> **EXERCISE OBJECTIVE**
Could you restate every entry word for word, minus the pictures?

[LISTED ENTRIES]

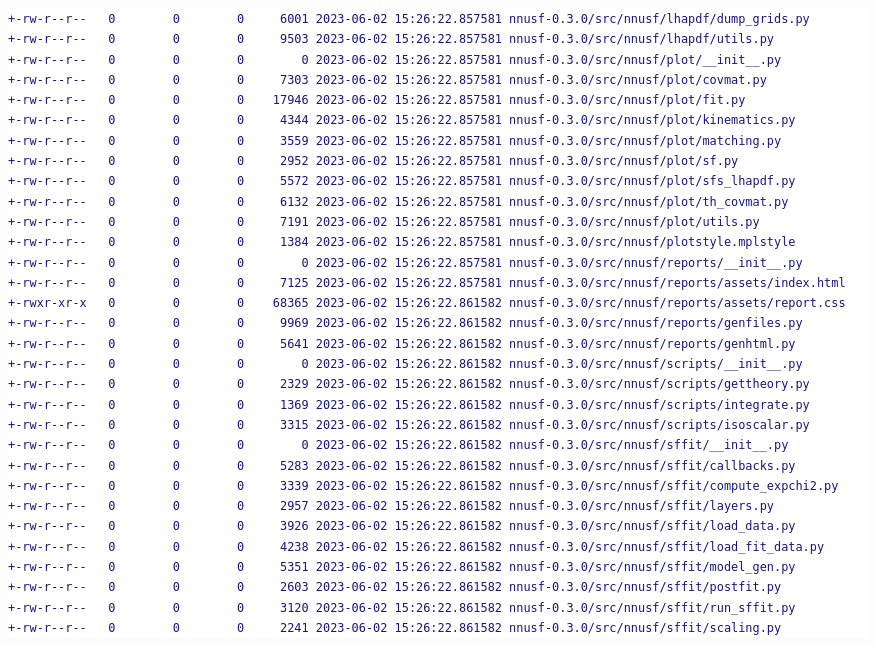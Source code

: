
 ```diff
+-rw-r--r--   0        0        0     6001 2023-06-02 15:26:22.857581 nnusf-0.3.0/src/nnusf/lhapdf/dump_grids.py
+-rw-r--r--   0        0        0     9503 2023-06-02 15:26:22.857581 nnusf-0.3.0/src/nnusf/lhapdf/utils.py
+-rw-r--r--   0        0        0        0 2023-06-02 15:26:22.857581 nnusf-0.3.0/src/nnusf/plot/__init__.py
+-rw-r--r--   0        0        0     7303 2023-06-02 15:26:22.857581 nnusf-0.3.0/src/nnusf/plot/covmat.py
+-rw-r--r--   0        0        0    17946 2023-06-02 15:26:22.857581 nnusf-0.3.0/src/nnusf/plot/fit.py
+-rw-r--r--   0        0        0     4344 2023-06-02 15:26:22.857581 nnusf-0.3.0/src/nnusf/plot/kinematics.py
+-rw-r--r--   0        0        0     3559 2023-06-02 15:26:22.857581 nnusf-0.3.0/src/nnusf/plot/matching.py
+-rw-r--r--   0        0        0     2952 2023-06-02 15:26:22.857581 nnusf-0.3.0/src/nnusf/plot/sf.py
+-rw-r--r--   0        0        0     5572 2023-06-02 15:26:22.857581 nnusf-0.3.0/src/nnusf/plot/sfs_lhapdf.py
+-rw-r--r--   0        0        0     6132 2023-06-02 15:26:22.857581 nnusf-0.3.0/src/nnusf/plot/th_covmat.py
+-rw-r--r--   0        0        0     7191 2023-06-02 15:26:22.857581 nnusf-0.3.0/src/nnusf/plot/utils.py
+-rw-r--r--   0        0        0     1384 2023-06-02 15:26:22.857581 nnusf-0.3.0/src/nnusf/plotstyle.mplstyle
+-rw-r--r--   0        0        0        0 2023-06-02 15:26:22.857581 nnusf-0.3.0/src/nnusf/reports/__init__.py
+-rw-r--r--   0        0        0     7125 2023-06-02 15:26:22.857581 nnusf-0.3.0/src/nnusf/reports/assets/index.html
+-rwxr-xr-x   0        0        0    68365 2023-06-02 15:26:22.861582 nnusf-0.3.0/src/nnusf/reports/assets/report.css
+-rw-r--r--   0        0        0     9969 2023-06-02 15:26:22.861582 nnusf-0.3.0/src/nnusf/reports/genfiles.py
+-rw-r--r--   0        0        0     5641 2023-06-02 15:26:22.861582 nnusf-0.3.0/src/nnusf/reports/genhtml.py
+-rw-r--r--   0        0        0        0 2023-06-02 15:26:22.861582 nnusf-0.3.0/src/nnusf/scripts/__init__.py
+-rw-r--r--   0        0        0     2329 2023-06-02 15:26:22.861582 nnusf-0.3.0/src/nnusf/scripts/gettheory.py
+-rw-r--r--   0        0        0     1369 2023-06-02 15:26:22.861582 nnusf-0.3.0/src/nnusf/scripts/integrate.py
+-rw-r--r--   0        0        0     3315 2023-06-02 15:26:22.861582 nnusf-0.3.0/src/nnusf/scripts/isoscalar.py
+-rw-r--r--   0        0        0        0 2023-06-02 15:26:22.861582 nnusf-0.3.0/src/nnusf/sffit/__init__.py
+-rw-r--r--   0        0        0     5283 2023-06-02 15:26:22.861582 nnusf-0.3.0/src/nnusf/sffit/callbacks.py
+-rw-r--r--   0        0        0     3339 2023-06-02 15:26:22.861582 nnusf-0.3.0/src/nnusf/sffit/compute_expchi2.py
+-rw-r--r--   0        0        0     2957 2023-06-02 15:26:22.861582 nnusf-0.3.0/src/nnusf/sffit/layers.py
+-rw-r--r--   0        0        0     3926 2023-06-02 15:26:22.861582 nnusf-0.3.0/src/nnusf/sffit/load_data.py
+-rw-r--r--   0        0        0     4238 2023-06-02 15:26:22.861582 nnusf-0.3.0/src/nnusf/sffit/load_fit_data.py
+-rw-r--r--   0        0        0     5351 2023-06-02 15:26:22.861582 nnusf-0.3.0/src/nnusf/sffit/model_gen.py
+-rw-r--r--   0        0        0     2603 2023-06-02 15:26:22.861582 nnusf-0.3.0/src/nnusf/sffit/postfit.py
+-rw-r--r--   0        0        0     3120 2023-06-02 15:26:22.861582 nnusf-0.3.0/src/nnusf/sffit/run_sffit.py
+-rw-r--r--   0        0        0     2241 2023-06-02 15:26:22.861582 nnusf-0.3.0/src/nnusf/sffit/scaling.py
```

[/LISTED ENTRIES]

> **RESPONSE**
Source code

:
 ```diff
+-rw-r--r--   0        0        0     6001 2023-06-02 15:26:22.857581 nnusf-0.3.0/src/nnusf/lhapdf/dump_grids.py
+-rw-r--r--   0        0        0     9503 2023-06-02 15:26:22.857581 nnusf-0.3.0/src/nnusf/lhapdf/utils.py
+-rw-r--r--   0        0        0        0 2023-06-02 15:26:22.857581 nnusf-0.3.0/src/nnusf/plot/__init__.py
+-rw-r--r--   0        0        0     7303 2023-06-02 15:26:22.857581 nnusf-0.3.0/src/nnusf/plot/covmat.py
+-rw-r--r--   0        0        0    17946 2023-06-02 15:26:22.857581 nnusf-0.3.0/src/nnusf/plot/fit.py
+-rw-r--r--   0        0        0     4344 2023-06-02 15:26:22.857581 nnusf-0.3.0/src/nnusf/plot/kinematics.py
+-rw-r--r--   0        0        0     3559 2023-06-02 15:26:22.857581 nnusf-0.3.0/src/nnusf/plot/matching.py
+-rw-r--r--   0        0        0     2952 2023-06-02 15:26:22.857581 nnusf-0.3.0/src/nnusf/plot/sf.py
+-rw-r--r--   0        0        0     5572 2023-06-02 15:26:22.857581 nnusf-0.3.0/src/nnusf/plot/sfs_lhapdf.py
+-rw-r--r--   0        0        0     6132 2023-06-02 15:26:22.857581 nnusf-0.3.0/src/nnusf/plot/th_covmat.py
+-rw-r--r--   0        0        0     7191 2023-06-02 15:26:22.857581 nnusf-0.3.0/src/nnusf/plot/utils.py
+-rw-r--r--   0        0        0     1384 2023-06-02 15:26:22.857581 nnusf-0.3.0/src/nnusf/plotstyle.mplstyle
+-rw-r--r--   0        0        0        0 2023-06-02 15:26:22.857581 nnusf-0.3.0/src/nnusf/reports/__init__.py
+-rw-r--r--   0        0        0     7125 2023-06-02 15:26:22.857581 nnusf-0.3.0/src/nnusf/reports/assets/index.html
+-rwxr-xr-x   0        0        0    68365 2023-06-02 15:26:22.861582 nnusf-0.3.0/src/nnusf/reports/assets/report.css
+-rw-r--r--   0        0        0     9969 2023-06-02 15:26:22.861582 nnusf-0.3.0/src/nnusf/reports/genfiles.py
+-rw-r--r--   0        0        0     5641 2023-06-02 15:26:22.861582 nnusf-0.3.0/src/nnusf/reports/genhtml.py
+-rw-r--r--   0        0        0        0 2023-06-02 15:26:22.861582 nnusf-0.3.0/src/nnusf/scripts/__init__.py
+-rw-r--r--   0        0        0     2329 2023-06-02 15:26:22.861582 nnusf-0.3.0/src/nnusf/scripts/gettheory.py
+-rw-r--r--   0        0        0     1369 2023-06-02 15:26:22.861582 nnusf-0.3.0/src/nnusf/scripts/integrate.py
+-rw-r--r--   0        0        0     3315 2023-06-02 15:26:22.861582 nnusf-0.3.0/src/nnusf/scripts/isoscalar.py
+-rw-r--r--   0        0        0        0 2023-06-02 15:26:22.861582 nnusf-0.3.0/src/nnusf/sffit/__init__.py
+-rw-r--r--   0        0        0     5283 2023-06-02 15:26:22.861582 nnusf-0.3.0/src/nnusf/sffit/callbacks.py
+-rw-r--r--   0        0        0     3339 2023-06-02 15:26:22.861582 nnusf-0.3.0/src/nnusf/sffit/compute_expchi2.py
+-rw-r--r--   0        0        0     2957 2023-06-02 15:26:22.861582 nnusf-0.3.0/src/nnusf/sffit/layers.py
+-rw-r--r--   0        0        0     3926 2023-06-02 15:26:22.861582 nnusf-0.3.0/src/nnusf/sffit/load_data.py
+-rw-r--r--   0        0        0     4238 2023-06-02 15:26:22.861582 nnusf-0.3.0/src/nnusf/sffit/load_fit_data.py
+-rw-r--r--   0        0        0     5351 2023-06-02 15:26:22.861582 nnusf-0.3.0/src/nnusf/sffit/model_gen.py
+-rw-r--r--   0        0        0     2603 2023-06-02 15:26:22.861582 nnusf-0.3.0/src/nnusf/sffit/postfit.py
+-rw-r--r--   0        0        0     3120 2023-06-02 15:26:22.861582 nnusf-0.3.0/src/nnusf/sffit/run_sffit.py
+-rw-r--r--   0        0        0     2241 2023-06-02 15:26:22.861582 nnusf-0.3.0/src/nnusf/sffit/scaling.py
```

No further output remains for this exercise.